For the payments industry, the pandemic and its consequences have accelerated a series of existing trends in both consumer and business behaviours, and introduced new developments, such as a restructuring of both supply chains and cross-border trade.
Ongoing shifts toward e-commerce, digital payments (including touchless), instant payments, and cash displacement have all been significantly boosted in the past six months. And while a degree of reversion to past behaviour is likely for some of these shifts, the overall trajectory for these trends has received a strong push forward.
Overall, the crisis is compressing a decade’s worth of change into less than one year—and in areas that are typically slow to evolve: customer behaviour, economic models, and payments operating models. As with most structural shifts, challenges will inevitably arise.
The impact of the crisis has not been consistent across sectors or geographies, of course. Travel and entertainment, which had been among the most advanced e-commerce sectors, was hit particularly hard and faces an uncertain path to recovery.
Payments providers in regions that have lagged in digitization, meanwhile, in many cases possess greater potential for revenue increases in the new environment.
On the other hand, a protracted period of low interest rates, which began before the current crisis, will pressure payments revenues, as will a persistent slowdown in economic activity.
This is the context in which McKinsey has release its annual report on the global payments industry. As always, these insights are informed by McKinsey’s Global Payments Map and by continuing dialogue with practitioners throughout the payments ecosystem.
Given the impact of the changes and challenges in 2020, however, the report takes a different lens to the analysis, focusing more on the current moment and on the future, than on examining past growth.
Global Payments Revenue
The first chapter briefly tells the story of 2019—a solid year with broad-based revenue growth—but focuses primarily on current developments and takes a forward-looking view of the payments landscape. It also details the actions it believes payments providers will need to take to weather the pandemic and position themselves for the “next normal.”
The “now-cast” analysis of 2020 paints a contrast between H1 and H2 of 2020—namely, an estimated 22% payments revenue decline in H1 will be softened somewhat by stronger performance in H2.
Still, the report expects full-year 2020 global payments revenue to be roughly 7% lower than it was in 2019—a $140-billion decline roughly equal to recent years’ annual gains, and 11 to 13% below pre-pandemic projections. Beyond this, in some countries and segments, the likely sustained increase in digital penetration could result in a recovery of revenue pools to levels matching our pre-COVID-19 expectations for 2021.

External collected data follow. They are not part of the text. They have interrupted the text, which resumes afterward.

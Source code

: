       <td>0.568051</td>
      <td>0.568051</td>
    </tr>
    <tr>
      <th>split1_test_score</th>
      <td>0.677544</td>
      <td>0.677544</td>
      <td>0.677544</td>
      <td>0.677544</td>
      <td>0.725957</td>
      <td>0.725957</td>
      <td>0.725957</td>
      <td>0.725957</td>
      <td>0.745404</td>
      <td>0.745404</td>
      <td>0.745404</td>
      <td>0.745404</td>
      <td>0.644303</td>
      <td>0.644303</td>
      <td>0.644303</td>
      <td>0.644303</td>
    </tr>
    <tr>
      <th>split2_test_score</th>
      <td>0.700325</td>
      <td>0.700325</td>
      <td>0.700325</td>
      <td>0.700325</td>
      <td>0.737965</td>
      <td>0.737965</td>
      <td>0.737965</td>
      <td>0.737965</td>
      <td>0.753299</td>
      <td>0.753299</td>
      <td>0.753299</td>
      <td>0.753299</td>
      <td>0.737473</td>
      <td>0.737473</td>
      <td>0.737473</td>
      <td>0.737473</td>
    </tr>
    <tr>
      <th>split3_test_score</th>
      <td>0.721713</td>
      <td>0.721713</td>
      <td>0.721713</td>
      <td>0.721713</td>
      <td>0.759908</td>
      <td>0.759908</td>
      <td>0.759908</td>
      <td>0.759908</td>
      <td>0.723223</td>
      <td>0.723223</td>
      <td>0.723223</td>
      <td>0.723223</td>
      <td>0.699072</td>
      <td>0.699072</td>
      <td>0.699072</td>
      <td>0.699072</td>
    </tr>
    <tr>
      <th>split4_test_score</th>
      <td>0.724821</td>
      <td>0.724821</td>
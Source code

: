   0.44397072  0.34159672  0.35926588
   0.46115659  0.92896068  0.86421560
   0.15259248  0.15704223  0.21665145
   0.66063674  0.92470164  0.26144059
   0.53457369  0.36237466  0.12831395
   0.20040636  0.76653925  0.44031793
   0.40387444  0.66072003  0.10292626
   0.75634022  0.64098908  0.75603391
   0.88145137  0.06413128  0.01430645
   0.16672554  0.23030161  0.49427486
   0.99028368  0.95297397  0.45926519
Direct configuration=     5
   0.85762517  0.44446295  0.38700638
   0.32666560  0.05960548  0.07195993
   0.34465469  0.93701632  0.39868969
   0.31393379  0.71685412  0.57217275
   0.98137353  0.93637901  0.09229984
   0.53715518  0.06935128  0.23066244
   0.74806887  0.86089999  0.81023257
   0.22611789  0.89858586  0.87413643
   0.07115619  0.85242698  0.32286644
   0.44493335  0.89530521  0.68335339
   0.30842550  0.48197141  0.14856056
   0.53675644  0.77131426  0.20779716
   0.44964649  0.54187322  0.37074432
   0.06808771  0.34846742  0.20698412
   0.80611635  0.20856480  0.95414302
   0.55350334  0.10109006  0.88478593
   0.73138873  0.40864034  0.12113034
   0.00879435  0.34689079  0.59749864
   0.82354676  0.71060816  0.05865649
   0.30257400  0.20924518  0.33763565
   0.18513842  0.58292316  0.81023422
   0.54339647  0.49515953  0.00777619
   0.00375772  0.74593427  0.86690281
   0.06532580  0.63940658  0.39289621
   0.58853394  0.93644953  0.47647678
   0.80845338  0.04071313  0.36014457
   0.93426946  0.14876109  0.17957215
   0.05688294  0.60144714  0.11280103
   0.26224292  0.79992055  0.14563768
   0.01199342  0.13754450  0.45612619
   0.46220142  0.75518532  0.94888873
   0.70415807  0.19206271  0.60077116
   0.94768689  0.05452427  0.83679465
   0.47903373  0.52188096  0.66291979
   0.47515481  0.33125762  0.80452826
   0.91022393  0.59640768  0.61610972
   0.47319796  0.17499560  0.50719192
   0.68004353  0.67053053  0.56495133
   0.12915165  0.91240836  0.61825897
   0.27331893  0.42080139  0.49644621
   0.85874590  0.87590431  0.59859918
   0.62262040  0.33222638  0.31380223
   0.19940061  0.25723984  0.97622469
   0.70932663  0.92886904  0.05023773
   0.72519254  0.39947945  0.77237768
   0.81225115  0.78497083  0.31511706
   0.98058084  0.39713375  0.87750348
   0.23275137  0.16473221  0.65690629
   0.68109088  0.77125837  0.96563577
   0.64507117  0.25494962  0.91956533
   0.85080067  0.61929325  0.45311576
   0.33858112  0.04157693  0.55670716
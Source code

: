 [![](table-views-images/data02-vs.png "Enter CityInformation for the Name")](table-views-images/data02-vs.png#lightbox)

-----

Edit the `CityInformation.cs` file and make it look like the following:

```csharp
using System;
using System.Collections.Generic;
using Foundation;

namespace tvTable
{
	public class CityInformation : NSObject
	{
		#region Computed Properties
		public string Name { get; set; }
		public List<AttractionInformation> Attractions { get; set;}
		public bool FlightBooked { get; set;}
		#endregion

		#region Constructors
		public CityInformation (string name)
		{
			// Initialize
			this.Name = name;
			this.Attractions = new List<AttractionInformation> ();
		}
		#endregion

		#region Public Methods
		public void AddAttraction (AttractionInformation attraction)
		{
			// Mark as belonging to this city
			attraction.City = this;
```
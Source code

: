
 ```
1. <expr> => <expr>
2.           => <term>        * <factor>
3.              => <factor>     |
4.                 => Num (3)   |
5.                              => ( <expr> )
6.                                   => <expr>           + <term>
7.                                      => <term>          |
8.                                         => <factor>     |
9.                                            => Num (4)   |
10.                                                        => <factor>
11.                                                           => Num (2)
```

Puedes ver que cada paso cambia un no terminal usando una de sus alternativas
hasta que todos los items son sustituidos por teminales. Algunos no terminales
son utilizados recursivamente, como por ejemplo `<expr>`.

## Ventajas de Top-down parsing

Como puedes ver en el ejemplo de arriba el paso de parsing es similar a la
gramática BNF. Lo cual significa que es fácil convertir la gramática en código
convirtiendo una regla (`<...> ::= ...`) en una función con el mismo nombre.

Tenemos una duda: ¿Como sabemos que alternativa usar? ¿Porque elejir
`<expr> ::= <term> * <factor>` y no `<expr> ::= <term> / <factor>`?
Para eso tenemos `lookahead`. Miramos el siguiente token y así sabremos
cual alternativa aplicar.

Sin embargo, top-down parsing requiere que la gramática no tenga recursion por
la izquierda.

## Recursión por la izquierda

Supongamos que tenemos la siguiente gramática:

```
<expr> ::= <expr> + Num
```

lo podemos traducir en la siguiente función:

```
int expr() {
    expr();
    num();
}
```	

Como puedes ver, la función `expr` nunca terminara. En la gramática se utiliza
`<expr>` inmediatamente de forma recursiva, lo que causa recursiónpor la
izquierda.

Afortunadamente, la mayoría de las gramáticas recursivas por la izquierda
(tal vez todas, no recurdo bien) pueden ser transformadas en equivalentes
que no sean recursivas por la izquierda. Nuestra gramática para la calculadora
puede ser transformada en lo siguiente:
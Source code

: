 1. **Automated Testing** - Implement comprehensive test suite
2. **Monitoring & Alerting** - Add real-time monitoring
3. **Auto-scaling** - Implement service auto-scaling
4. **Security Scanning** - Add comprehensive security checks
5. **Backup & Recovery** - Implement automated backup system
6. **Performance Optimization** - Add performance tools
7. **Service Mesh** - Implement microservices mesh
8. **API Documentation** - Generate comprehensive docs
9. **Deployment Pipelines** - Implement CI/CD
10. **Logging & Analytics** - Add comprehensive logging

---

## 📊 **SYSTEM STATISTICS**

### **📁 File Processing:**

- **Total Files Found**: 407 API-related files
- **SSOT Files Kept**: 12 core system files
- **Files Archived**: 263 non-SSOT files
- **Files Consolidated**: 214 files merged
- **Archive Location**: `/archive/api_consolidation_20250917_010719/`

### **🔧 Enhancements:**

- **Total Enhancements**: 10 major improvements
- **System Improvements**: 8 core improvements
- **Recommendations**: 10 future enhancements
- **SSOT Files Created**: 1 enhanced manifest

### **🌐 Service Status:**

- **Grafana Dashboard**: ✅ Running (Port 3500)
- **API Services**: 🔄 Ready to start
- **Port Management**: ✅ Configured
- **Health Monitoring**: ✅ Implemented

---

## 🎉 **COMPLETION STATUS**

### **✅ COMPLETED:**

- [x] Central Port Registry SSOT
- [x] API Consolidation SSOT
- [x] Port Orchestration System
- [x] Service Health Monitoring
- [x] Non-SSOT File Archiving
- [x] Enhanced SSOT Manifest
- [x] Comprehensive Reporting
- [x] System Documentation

In following chapters, the report explore four areas of payments it considers critical to achieving success in the context of accelerated change. Like many aspects of payments, the merchant-acquiring business was already undergoing significant transformation.
Consolidation had driven scale economy imperatives, and non-bank market entrants were gaining inroads with underserved verticals. The report details the need to redefine acquiring offerings to encompass a full suite of value-added services extending well beyond payments settlement—including fraud controls and cart optimisation for the fast-growing e-commerce segment.
In a separate chapter the report focusses on the specific opportunity for small- and medium-size enterprises, a segment that has historically been expensive to serve for large incumbents, but which has been the focus of many FinTech attackers and is well overdue for a closer look.
Supply chain finance has long been considered to be a source of untapped value, but unlike other payments sectors, has struggled to develop enough momentum to address its structural challenges.
Given an expected increased focus on working capital, a step change in digital adoption at scale, and the potential geographic re-shuffling of roughly $4 trillion of cross-border supply chain spending in the next five years—the value embedded in supply-chain finance will become even more attractive. The question is whether it will be enough to spur a long-anticipated transformation.
Finally, in the overview of global payments, the report look at a challenge many established payments providers are facing—the need to transform the operating model to meet the growing imperatives for efficiency, scale, modularity (e.g., Payments-as-a-Service), and global interoperability.
With many banks likely unwilling to commit the hundreds of millions of investment dollars needed to modernise existing payments infrastructure, it outlines various paths worth considering before more focused players can establish an insurmountable advantage.